Rob Stein's prediction: Fed lowers rates by end of 2006! Stocks up 8 percent next year
Gary B. Smith's prediction: Microsoft (MSFT) gains 30 percent by middle of 2006
Scott Bleier's prediction: NYC Transit strike will kill American unions
Tobin Smith's prediction: ProFunds UltraOTC (UOPIX) up 10 percent next week
Gary Kaltbaum's prediction: Buy "5 Gold Rings"! streetTRACKS Gold (GLD) up 20 percent
Cavuto on Business
Neil Cavuto was out this week. Dagen McDowell hosted and was joined by Jim Rogers, author of "Hot Commodities"; Meredith Whitney, executive director at CIBC World Markets; Charles Payne, CEO of Wall Street Strategies; Mike Norman, founder of Economic Contrarian Update; Tom Adkins, Re/Max Fairlawn agent; Herman Cain, radio talk show host.
Dagen McDowell: Retailers are under fire for refusing to wish people a Merry Christmas this year. Is the battle keeping shoppers and investors on the sidelines?
Charles Payne: It's getting people down a little bit, but the bottom line is it's a horrible business decision. Christmas whether you're a Christian or not puts people in a good mood and it's good for the soul of the nation. Avoiding the word "Christmas" will come back to haunt a lot of these retailers. There is a malaise in the stock market that's reflective of people in general. If we're not celebrating Christmas, I think it contributes to the overall malaise.
Dagen McDowell: Meredith, is it getting investors down overall?
Meredith Whitney: Charles is right. It's a bummer for everyone not to celebrate in the Christmas cheer. But after thirteen rate hikes, of course consumer sensitive stocks are going to be affected, and that's what you see — retail and financial stocks under performing. The market generally echoes the mood of the nation. All of the stocks that aren't affected by rising rates are really going to lead the market forward here.
Dagen McDowell: But Mike, do you think the war on Christmas is hurting the economy and the market?
Mike Norman: If anything's hurting it, it's the commercialization of Christmas. As soon as Halloween is over you get this ad blitz. You can't even enjoy your turkey on Thanksgiving because you have to wake up at four thirty in the morning to go shopping at the mall.
Herman Cain: All you have to look at is the fact that the largest retailers have already indicated that they are having record sales. And as far as investors, they are just naturally cautious during this time of year.
Dagen McDowell: But Jim, one survey found that one-seventh of the shoppers walked out of stores when they were not wished a "Merry Christmas." Isn't that bad for those stocks?
Jim Rogers: Those shoppers just went someplace else. It's not like they are not spending money. The reason the market isn't going up is not because of this debate. It's because there are problems in the market and in the economy. Two thousand and six is going to be a bad year and the market knows it.

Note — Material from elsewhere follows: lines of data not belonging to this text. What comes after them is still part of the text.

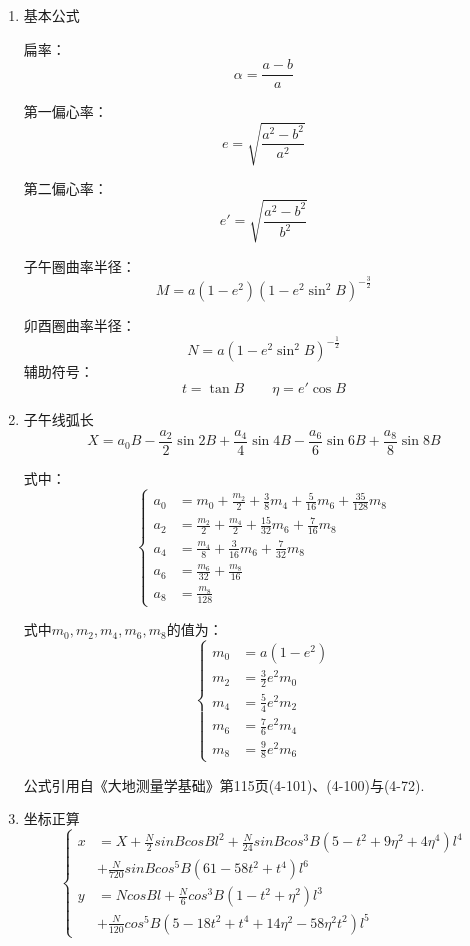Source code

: \begin{enumerate}
 \item 基本公式

扁率：
$$\alpha=\frac{a-b}{a}$$

第一偏心率：
$$e=\sqrt{\frac{a^2-b^2}{a^2}}$$

第二偏心率：
$$e'=\sqrt{\frac{a^{2}-b^{2}}{b^{2}}}$$

子午圈曲率半径：
$$M=a(1-e^2)(1-e^2\sin ^2 B)^{-\frac{3}{2}}$$

卯酉圈曲率半径：
$$N=a(1-e^2\sin ^2 B)^{-\frac{1}{2}}$$
辅助符号：
$$t=\tan B\qquad\eta=e'\cos B$$

\item 子午线弧长
$$X=a_0 B - \frac{a_2}{2}\sin 2B + \frac{a_4}{4}\sin 4B 
- \frac{a_6}{6} \sin 6B  + \frac{a_8}{8}\sin 8B$$

式中：
\[
\left \{ \begin{aligned}
a_0 &= m_0 + \frac{m_2}{2} + \frac{3}{8}m_4 + \frac{5}{16}m_6 + \frac{35}{128}m_8  \\
a_2 &= \frac{m_2}{2} + \frac{m_4}{2} + \frac{15}{32}m_6 + \frac{7}{16}m_8  \\
a_4 &= \frac{m_4}{8} + \frac{3}{16}m_6 + \frac{7}{32}m_8  \\
a_6 &= \frac{m_6}{32} + \frac{m_8}{16}  \\
a_8 &= \frac{m_8}{128}
\end{aligned} \right.
\]

式中$m_0, m_2, m_4, m_6, m_8$的值为：
\[
\left \{ \begin{aligned}
m_0 &= a(1-e^2) \\
m_2 &= \frac{3}{2}e^2 m_0  \\
m_4 &= \frac{5}{4}e^2 m_2   \\
m_6 &= \frac{7}{6}e^2 m_4   \\
m_8 &= \frac{9}{8}e^2 m_6 
\end{aligned} \right.
\]

公式引用自《大地测量学基础》第115页(4-101)、(4-100)与(4-72).


\item 坐标正算
\[
\left \{ \begin{aligned}
x&=X+\frac{N}{2}sinBcosBl^2 +\frac{N}{24}sinBcos^3B(5-t^2 +9\eta^2+4\eta^4)l^4 \\
  &+\frac{N}{720}sinBcos^5 B(61-58t^2 +t^4)l^6  \\
y&=NcosBl+\frac{N}{6}cos^3 B(1-t^2 +\eta^2 )l^3 \\
        &+\frac{N}{120}cos^5 B (5-18t^2+t^4 +14\eta^2 -58\eta^2t^2)l^5
\end{aligned} \right.
\]



\end{enumerate}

Meredith Whitney: With higher energy costs, we're seeing a 40 percent surge in online buying. That's got to be an indication that people are staying home because of higher prices at the pump. U.S. consumers have gotten so smart. There's no sense of urgency to buy today when you can get something on sale tomorrow.
Dagen McDowell: Herman, what would happen to this economy if we didn't shop for Christmas?
Herman Cain: The economy is going to do just fine next year. Shopping hasn't been impacted by this war on Christmas. I disagree with Charles about the malaise.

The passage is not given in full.